*Information supplied*:
=-=-=-=-=

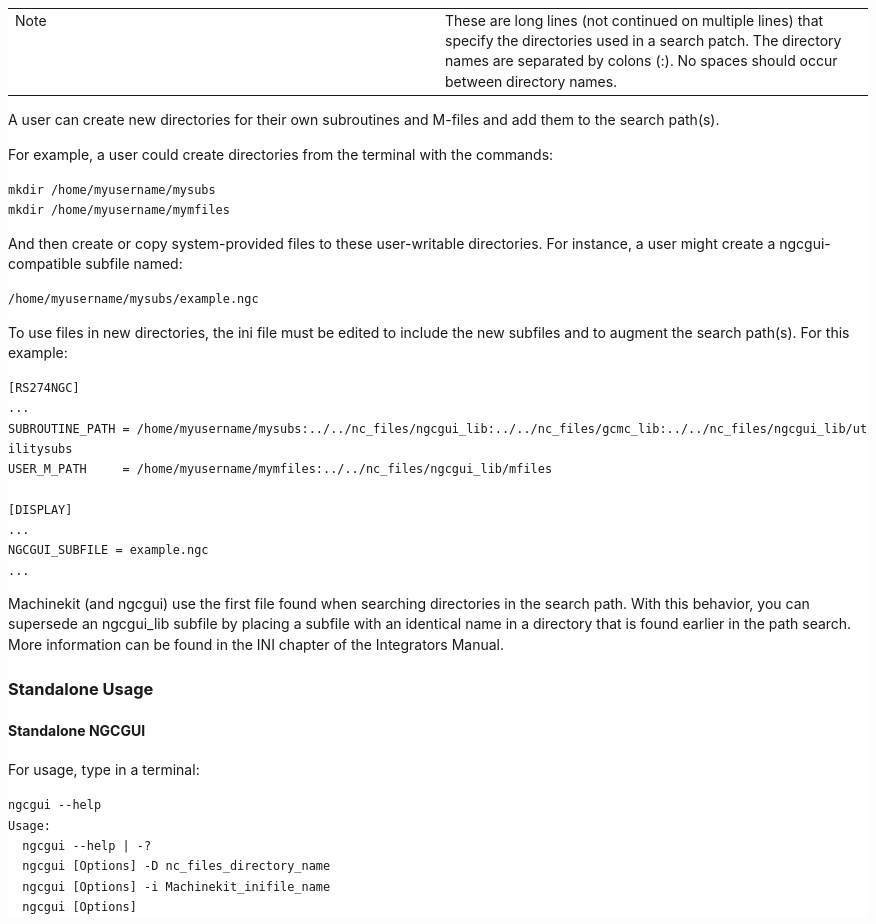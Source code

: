 <table>
<colgroup>
<col width="50%" />
<col width="50%" />
</colgroup>
<tbody>
<tr class="odd">
<td align="left"><div class="title">
Note
</div></td>
<td align="left">These are long lines (not continued on multiple lines) that specify the directories used in a search patch. The directory names are separated by colons (:). No spaces should occur between directory names.</td>
</tr>
</tbody>
</table>

A user can create new directories for their own subroutines and M-files and add them to the search path(s).

For example, a user could create directories from the terminal with the commands:

    mkdir /home/myusername/mysubs
    mkdir /home/myusername/mymfiles

And then create or copy system-provided files to these user-writable directories. For instance, a user might create a ngcgui-compatible subfile named:

    /home/myusername/mysubs/example.ngc

To use files in new directories, the ini file must be edited to include the new subfiles and to augment the search path(s). For this example:

    [RS274NGC]
    ...
    SUBROUTINE_PATH = /home/myusername/mysubs:../../nc_files/ngcgui_lib:../../nc_files/gcmc_lib:../../nc_files/ngcgui_lib/utilitysubs
    USER_M_PATH     = /home/myusername/mymfiles:../../nc_files/ngcgui_lib/mfiles

    [DISPLAY]
    ...
    NGCGUI_SUBFILE = example.ngc
    ...

Machinekit (and ngcgui) use the first file found when searching directories in the search path. With this behavior, you can supersede an ngcgui\_lib subfile by placing a subfile with an identical name in a directory that is found earlier in the path search. More information can be found in the INI chapter of the Integrators Manual.

### Standalone Usage

#### Standalone NGCGUI

For usage, type in a terminal:

    ngcgui --help
    Usage:
      ngcgui --help | -?
      ngcgui [Options] -D nc_files_directory_name
      ngcgui [Options] -i Machinekit_inifile_name
      ngcgui [Options]
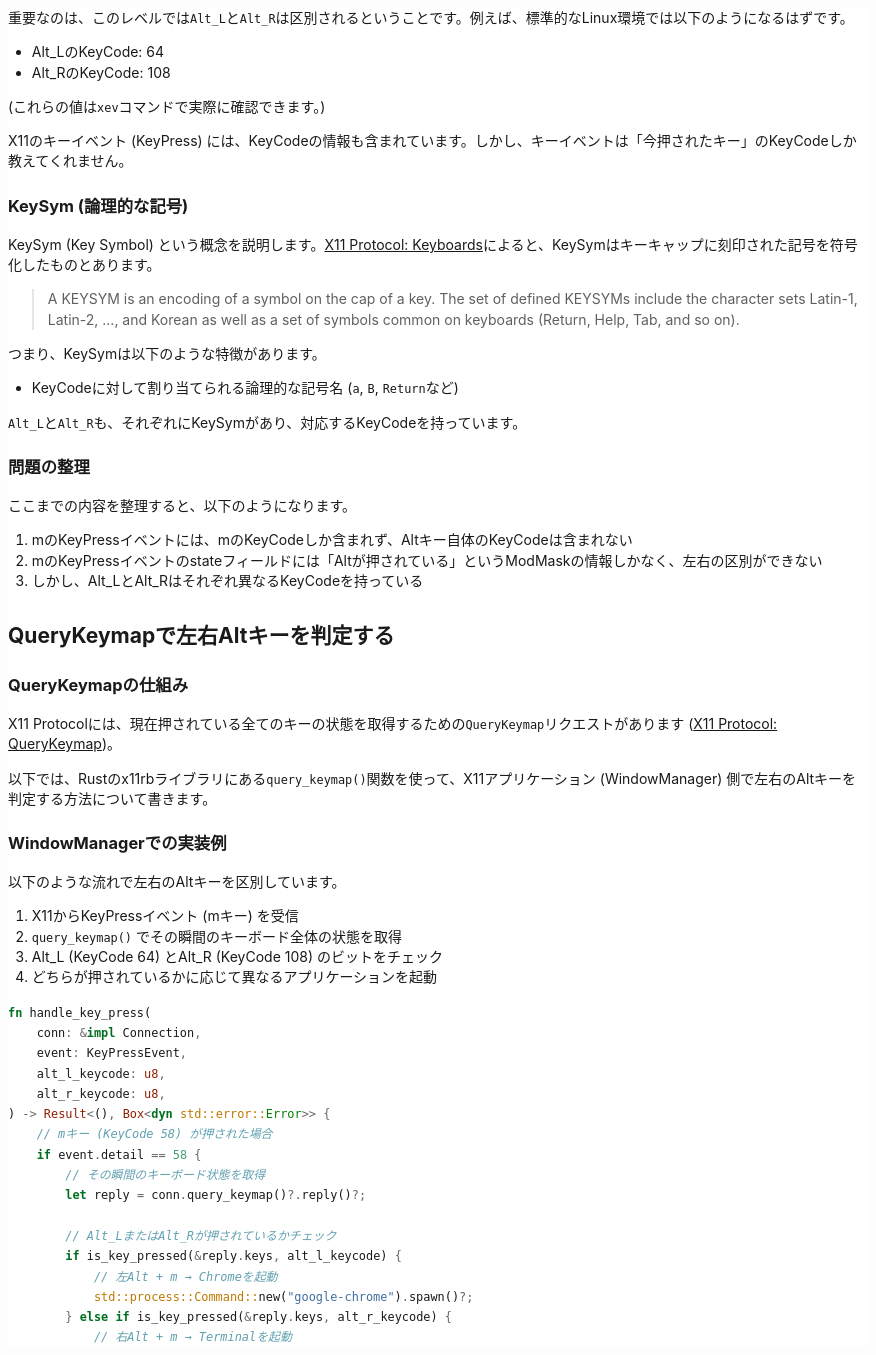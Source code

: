 重要なのは、このレベルでは`Alt_L`と`Alt_R`は区別されるということです。例えば、標準的なLinux環境では以下のようになるはずです。

- Alt_LのKeyCode: 64
- Alt_RのKeyCode: 108

(これらの値は`xev`コマンドで実際に確認できます。)

X11のキーイベント (KeyPress) には、KeyCodeの情報も含まれています。しかし、キーイベントは「今押されたキー」のKeyCodeしか教えてくれません。

### KeySym (論理的な記号)

KeySym (Key Symbol) という概念を説明します。[X11 Protocol: Keyboards](https://www.x.org/releases/X11R7.7/doc/xproto/x11protocol.html#Keyboards)によると、KeySymはキーキャップに刻印された記号を符号化したものとあります。

> A KEYSYM is an encoding of a symbol on the cap of a key. The set of defined KEYSYMs include the character sets Latin-1, Latin-2, ..., and Korean as well as a set of symbols common on keyboards (Return, Help, Tab, and so on).

つまり、KeySymは以下のような特徴があります。

- KeyCodeに対して割り当てられる論理的な記号名 (`a`, `B`, `Return`など)

`Alt_L`と`Alt_R`も、それぞれにKeySymがあり、対応するKeyCodeを持っています。

### 問題の整理

ここまでの内容を整理すると、以下のようになります。

1. mのKeyPressイベントには、mのKeyCodeしか含まれず、Altキー自体のKeyCodeは含まれない
2. mのKeyPressイベントのstateフィールドには「Altが押されている」というModMaskの情報しかなく、左右の区別ができない
3. しかし、Alt_LとAlt_Rはそれぞれ異なるKeyCodeを持っている

## QueryKeymapで左右Altキーを判定する

### QueryKeymapの仕組み

X11 Protocolには、現在押されている全てのキーの状態を取得するための`QueryKeymap`リクエストがあります ([X11 Protocol: QueryKeymap](https://www.x.org/releases/X11R7.7/doc/xproto/x11protocol.html#requests:QueryKeymap))。

以下では、Rustのx11rbライブラリにある`query_keymap()`関数を使って、X11アプリケーション (WindowManager) 側で左右のAltキーを判定する方法について書きます。

### WindowManagerでの実装例

以下のような流れで左右のAltキーを区別しています。

1. X11からKeyPressイベント (mキー) を受信
2. `query_keymap()` でその瞬間のキーボード全体の状態を取得
3. Alt_L (KeyCode 64) とAlt_R (KeyCode 108) のビットをチェック
4. どちらが押されているかに応じて異なるアプリケーションを起動

```rust
fn handle_key_press(
    conn: &impl Connection,
    event: KeyPressEvent,
    alt_l_keycode: u8,
    alt_r_keycode: u8,
) -> Result<(), Box<dyn std::error::Error>> {
    // mキー (KeyCode 58) が押された場合
    if event.detail == 58 {
        // その瞬間のキーボード状態を取得
        let reply = conn.query_keymap()?.reply()?;

        // Alt_LまたはAlt_Rが押されているかチェック
        if is_key_pressed(&reply.keys, alt_l_keycode) {
            // 左Alt + m → Chromeを起動
            std::process::Command::new("google-chrome").spawn()?;
        } else if is_key_pressed(&reply.keys, alt_r_keycode) {
            // 右Alt + m → Terminalを起動
```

=-=-=-=-=

*Activity*: Retype the listing above exactly, please. Pictures do not belong in the copy.

*Exercise solution*:
Source code

: <table>
<colgroup>
<col width="50%" />
<col width="50%" />
</colgroup>
<tbody>
<tr class="odd">
<td align="left"><div class="title">
Note
</div></td>
<td align="left">These are long lines (not continued on multiple lines) that specify the directories used in a search patch. The directory names are separated by colons (:). No spaces should occur between directory names.</td>
</tr>
</tbody>
</table>

A user can create new directories for their own subroutines and M-files and add them to the search path(s).

For example, a user could create directories from the terminal with the commands:

    mkdir /home/myusername/mysubs
    mkdir /home/myusername/mymfiles

And then create or copy system-provided files to these user-writable directories. For instance, a user might create a ngcgui-compatible subfile named:

    /home/myusername/mysubs/example.ngc

To use files in new directories, the ini file must be edited to include the new subfiles and to augment the search path(s). For this example:

    [RS274NGC]
    ...
    SUBROUTINE_PATH = /home/myusername/mysubs:../../nc_files/ngcgui_lib:../../nc_files/gcmc_lib:../../nc_files/ngcgui_lib/utilitysubs
    USER_M_PATH     = /home/myusername/mymfiles:../../nc_files/ngcgui_lib/mfiles

    [DISPLAY]
    ...
    NGCGUI_SUBFILE = example.ngc
    ...

Machinekit (and ngcgui) use the first file found when searching directories in the search path. With this behavior, you can supersede an ngcgui\_lib subfile by placing a subfile with an identical name in a directory that is found earlier in the path search. More information can be found in the INI chapter of the Integrators Manual.

### Standalone Usage

#### Standalone NGCGUI

For usage, type in a terminal:

    ngcgui --help
    Usage:
      ngcgui --help | -?
      ngcgui [Options] -D nc_files_directory_name
      ngcgui [Options] -i Machinekit_inifile_name
      ngcgui [Options]
Source code

: 重要なのは、このレベルでは`Alt_L`と`Alt_R`は区別されるということです。例えば、標準的なLinux環境では以下のようになるはずです。

- Alt_LのKeyCode: 64
- Alt_RのKeyCode: 108

(これらの値は`xev`コマンドで実際に確認できます。)

X11のキーイベント (KeyPress) には、KeyCodeの情報も含まれています。しかし、キーイベントは「今押されたキー」のKeyCodeしか教えてくれません。

### KeySym (論理的な記号)

KeySym (Key Symbol) という概念を説明します。[X11 Protocol: Keyboards](https://www.x.org/releases/X11R7.7/doc/xproto/x11protocol.html#Keyboards)によると、KeySymはキーキャップに刻印された記号を符号化したものとあります。

> A KEYSYM is an encoding of a symbol on the cap of a key. The set of defined KEYSYMs include the character sets Latin-1, Latin-2, ..., and Korean as well as a set of symbols common on keyboards (Return, Help, Tab, and so on).

つまり、KeySymは以下のような特徴があります。

- KeyCodeに対して割り当てられる論理的な記号名 (`a`, `B`, `Return`など)

`Alt_L`と`Alt_R`も、それぞれにKeySymがあり、対応するKeyCodeを持っています。

### 問題の整理

ここまでの内容を整理すると、以下のようになります。

1. mのKeyPressイベントには、mのKeyCodeしか含まれず、Altキー自体のKeyCodeは含まれない
2. mのKeyPressイベントのstateフィールドには「Altが押されている」というModMaskの情報しかなく、左右の区別ができない
3. しかし、Alt_LとAlt_Rはそれぞれ異なるKeyCodeを持っている

## QueryKeymapで左右Altキーを判定する

### QueryKeymapの仕組み

X11 Protocolには、現在押されている全てのキーの状態を取得するための`QueryKeymap`リクエストがあります ([X11 Protocol: QueryKeymap](https://www.x.org/releases/X11R7.7/doc/xproto/x11protocol.html#requests:QueryKeymap))。

以下では、Rustのx11rbライブラリにある`query_keymap()`関数を使って、X11アプリケーション (WindowManager) 側で左右のAltキーを判定する方法について書きます。

### WindowManagerでの実装例

以下のような流れで左右のAltキーを区別しています。

1. X11からKeyPressイベント (mキー) を受信
2. `query_keymap()` でその瞬間のキーボード全体の状態を取得
3. Alt_L (KeyCode 64) とAlt_R (KeyCode 108) のビットをチェック
4. どちらが押されているかに応じて異なるアプリケーションを起動

```rust
fn handle_key_press(
    conn: &impl Connection,
    event: KeyPressEvent,
    alt_l_keycode: u8,
    alt_r_keycode: u8,
) -> Result<(), Box<dyn std::error::Error>> {
    // mキー (KeyCode 58) が押された場合
    if event.detail == 58 {
        // その瞬間のキーボード状態を取得
        let reply = conn.query_keymap()?.reply()?;

        // Alt_LまたはAlt_Rが押されているかチェック
        if is_key_pressed(&reply.keys, alt_l_keycode) {
            // 左Alt + m → Chromeを起動
            std::process::Command::new("google-chrome").spawn()?;
        } else if is_key_pressed(&reply.keys, alt_r_keycode) {
            // 右Alt + m → Terminalを起動
```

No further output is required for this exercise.